WORK TASK:
Each line that includes the word "almacenamiento" should be copied from the records.
·····
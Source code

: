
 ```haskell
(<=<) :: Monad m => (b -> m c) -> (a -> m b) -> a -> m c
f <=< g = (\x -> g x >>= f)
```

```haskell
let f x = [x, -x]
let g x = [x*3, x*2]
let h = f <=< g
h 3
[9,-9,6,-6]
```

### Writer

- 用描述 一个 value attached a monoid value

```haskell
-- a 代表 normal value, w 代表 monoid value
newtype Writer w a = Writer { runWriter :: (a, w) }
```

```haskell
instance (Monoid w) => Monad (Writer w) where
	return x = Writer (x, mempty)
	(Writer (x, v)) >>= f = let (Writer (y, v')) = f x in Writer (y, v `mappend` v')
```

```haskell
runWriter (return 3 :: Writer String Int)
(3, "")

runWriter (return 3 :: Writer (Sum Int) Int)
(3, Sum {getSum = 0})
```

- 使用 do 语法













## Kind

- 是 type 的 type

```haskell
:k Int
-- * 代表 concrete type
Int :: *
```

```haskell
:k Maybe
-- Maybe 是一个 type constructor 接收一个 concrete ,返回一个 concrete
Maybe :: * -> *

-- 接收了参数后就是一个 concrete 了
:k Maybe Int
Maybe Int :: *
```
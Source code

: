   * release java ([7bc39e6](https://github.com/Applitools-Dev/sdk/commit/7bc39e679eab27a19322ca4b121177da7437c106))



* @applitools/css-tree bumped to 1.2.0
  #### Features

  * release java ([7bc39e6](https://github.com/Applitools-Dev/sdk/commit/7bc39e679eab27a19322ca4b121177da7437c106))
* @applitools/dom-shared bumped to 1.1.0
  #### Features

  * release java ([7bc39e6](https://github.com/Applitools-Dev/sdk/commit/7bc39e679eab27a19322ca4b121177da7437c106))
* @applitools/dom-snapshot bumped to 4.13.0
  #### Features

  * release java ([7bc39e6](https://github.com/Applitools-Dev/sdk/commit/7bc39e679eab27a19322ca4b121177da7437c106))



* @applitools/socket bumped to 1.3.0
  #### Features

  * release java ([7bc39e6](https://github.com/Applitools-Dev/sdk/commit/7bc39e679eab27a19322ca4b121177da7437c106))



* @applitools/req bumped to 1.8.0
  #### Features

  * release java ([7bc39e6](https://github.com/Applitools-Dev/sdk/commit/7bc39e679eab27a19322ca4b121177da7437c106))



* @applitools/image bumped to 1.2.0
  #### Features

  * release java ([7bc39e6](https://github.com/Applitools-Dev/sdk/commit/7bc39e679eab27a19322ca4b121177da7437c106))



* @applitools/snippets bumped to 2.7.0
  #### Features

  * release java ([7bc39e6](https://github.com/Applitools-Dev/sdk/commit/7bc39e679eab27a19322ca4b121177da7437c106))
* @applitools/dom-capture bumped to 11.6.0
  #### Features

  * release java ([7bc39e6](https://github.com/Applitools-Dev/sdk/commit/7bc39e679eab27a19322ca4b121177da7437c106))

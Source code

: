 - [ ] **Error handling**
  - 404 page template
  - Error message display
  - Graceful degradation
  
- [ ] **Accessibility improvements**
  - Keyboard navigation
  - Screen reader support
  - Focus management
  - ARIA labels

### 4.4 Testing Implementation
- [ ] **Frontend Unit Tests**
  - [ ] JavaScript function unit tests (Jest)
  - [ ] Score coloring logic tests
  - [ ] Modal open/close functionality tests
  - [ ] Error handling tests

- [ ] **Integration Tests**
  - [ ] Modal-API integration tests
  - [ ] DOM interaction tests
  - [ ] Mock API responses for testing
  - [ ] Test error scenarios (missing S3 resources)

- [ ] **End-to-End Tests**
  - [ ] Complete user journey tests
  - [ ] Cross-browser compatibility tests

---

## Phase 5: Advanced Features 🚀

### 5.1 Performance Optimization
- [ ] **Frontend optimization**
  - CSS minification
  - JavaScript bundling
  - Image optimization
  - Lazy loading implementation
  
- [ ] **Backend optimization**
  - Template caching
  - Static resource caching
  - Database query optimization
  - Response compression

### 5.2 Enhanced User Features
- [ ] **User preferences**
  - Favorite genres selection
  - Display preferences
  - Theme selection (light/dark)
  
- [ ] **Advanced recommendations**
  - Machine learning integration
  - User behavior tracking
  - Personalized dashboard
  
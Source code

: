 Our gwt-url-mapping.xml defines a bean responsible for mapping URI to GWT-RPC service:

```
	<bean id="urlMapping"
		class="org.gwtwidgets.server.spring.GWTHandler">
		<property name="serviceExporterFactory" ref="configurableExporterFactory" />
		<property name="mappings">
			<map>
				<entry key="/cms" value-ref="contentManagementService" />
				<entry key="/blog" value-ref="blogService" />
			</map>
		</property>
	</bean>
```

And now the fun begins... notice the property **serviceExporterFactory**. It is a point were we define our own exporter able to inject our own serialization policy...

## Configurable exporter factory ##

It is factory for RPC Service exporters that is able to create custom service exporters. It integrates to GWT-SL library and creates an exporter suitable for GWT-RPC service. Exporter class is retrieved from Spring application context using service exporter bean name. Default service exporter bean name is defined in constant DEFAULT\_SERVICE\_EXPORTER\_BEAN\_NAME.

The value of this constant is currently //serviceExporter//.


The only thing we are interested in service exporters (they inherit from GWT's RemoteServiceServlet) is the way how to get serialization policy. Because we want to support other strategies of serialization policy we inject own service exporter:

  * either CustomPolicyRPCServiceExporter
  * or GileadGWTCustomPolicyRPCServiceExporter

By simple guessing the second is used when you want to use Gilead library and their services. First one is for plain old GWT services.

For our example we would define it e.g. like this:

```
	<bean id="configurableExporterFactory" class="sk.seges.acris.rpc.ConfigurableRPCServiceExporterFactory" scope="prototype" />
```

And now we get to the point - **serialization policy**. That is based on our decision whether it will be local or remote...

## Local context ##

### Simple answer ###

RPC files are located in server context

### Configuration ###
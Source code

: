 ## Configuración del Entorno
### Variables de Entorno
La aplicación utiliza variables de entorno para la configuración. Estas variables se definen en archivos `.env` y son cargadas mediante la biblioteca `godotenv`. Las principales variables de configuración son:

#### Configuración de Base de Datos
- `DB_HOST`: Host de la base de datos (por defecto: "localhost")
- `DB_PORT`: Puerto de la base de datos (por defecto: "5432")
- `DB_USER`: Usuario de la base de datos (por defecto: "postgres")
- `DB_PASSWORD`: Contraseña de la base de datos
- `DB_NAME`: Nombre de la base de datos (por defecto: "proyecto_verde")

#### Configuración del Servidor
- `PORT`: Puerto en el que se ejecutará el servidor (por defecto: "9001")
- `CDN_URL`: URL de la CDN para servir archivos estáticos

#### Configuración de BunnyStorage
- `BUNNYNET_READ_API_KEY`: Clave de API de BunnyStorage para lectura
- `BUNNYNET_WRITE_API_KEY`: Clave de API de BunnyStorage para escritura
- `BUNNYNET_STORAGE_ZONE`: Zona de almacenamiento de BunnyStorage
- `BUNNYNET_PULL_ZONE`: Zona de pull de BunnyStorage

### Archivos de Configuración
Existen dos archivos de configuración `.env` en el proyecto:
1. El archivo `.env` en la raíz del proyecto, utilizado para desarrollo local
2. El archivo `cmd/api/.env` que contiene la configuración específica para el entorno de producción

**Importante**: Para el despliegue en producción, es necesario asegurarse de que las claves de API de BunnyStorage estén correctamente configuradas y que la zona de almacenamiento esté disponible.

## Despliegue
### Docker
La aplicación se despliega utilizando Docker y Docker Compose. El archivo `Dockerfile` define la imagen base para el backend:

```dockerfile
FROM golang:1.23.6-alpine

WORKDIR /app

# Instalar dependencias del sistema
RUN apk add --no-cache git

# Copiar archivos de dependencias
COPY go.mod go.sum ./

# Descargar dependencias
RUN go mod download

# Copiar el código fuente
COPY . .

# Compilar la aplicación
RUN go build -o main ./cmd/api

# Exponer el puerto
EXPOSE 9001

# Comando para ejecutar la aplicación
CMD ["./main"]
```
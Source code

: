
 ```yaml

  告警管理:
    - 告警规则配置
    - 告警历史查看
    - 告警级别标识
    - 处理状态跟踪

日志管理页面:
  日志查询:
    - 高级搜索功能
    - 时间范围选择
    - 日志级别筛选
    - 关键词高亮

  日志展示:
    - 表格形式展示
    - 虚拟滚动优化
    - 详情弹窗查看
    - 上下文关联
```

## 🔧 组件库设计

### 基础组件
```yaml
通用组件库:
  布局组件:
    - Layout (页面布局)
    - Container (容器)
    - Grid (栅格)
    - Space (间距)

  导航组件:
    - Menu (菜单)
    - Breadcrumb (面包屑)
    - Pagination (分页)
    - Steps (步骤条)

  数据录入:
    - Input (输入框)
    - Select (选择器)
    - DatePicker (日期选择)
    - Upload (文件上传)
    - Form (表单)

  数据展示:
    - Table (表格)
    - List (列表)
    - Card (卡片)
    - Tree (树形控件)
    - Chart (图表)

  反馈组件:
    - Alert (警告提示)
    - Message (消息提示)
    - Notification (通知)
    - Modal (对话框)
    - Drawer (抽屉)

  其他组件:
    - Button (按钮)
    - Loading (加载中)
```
·····
YOUR RESPONSE:
- `BUNNYNET_STORAGE_ZONE`: Zona de almacenamiento de BunnyStorage
**Importante**: Para el despliegue en producción, es necesario asegurarse de que las claves de API de BunnyStorage estén correctamente configuradas y que la zona de almacenamiento esté disponible.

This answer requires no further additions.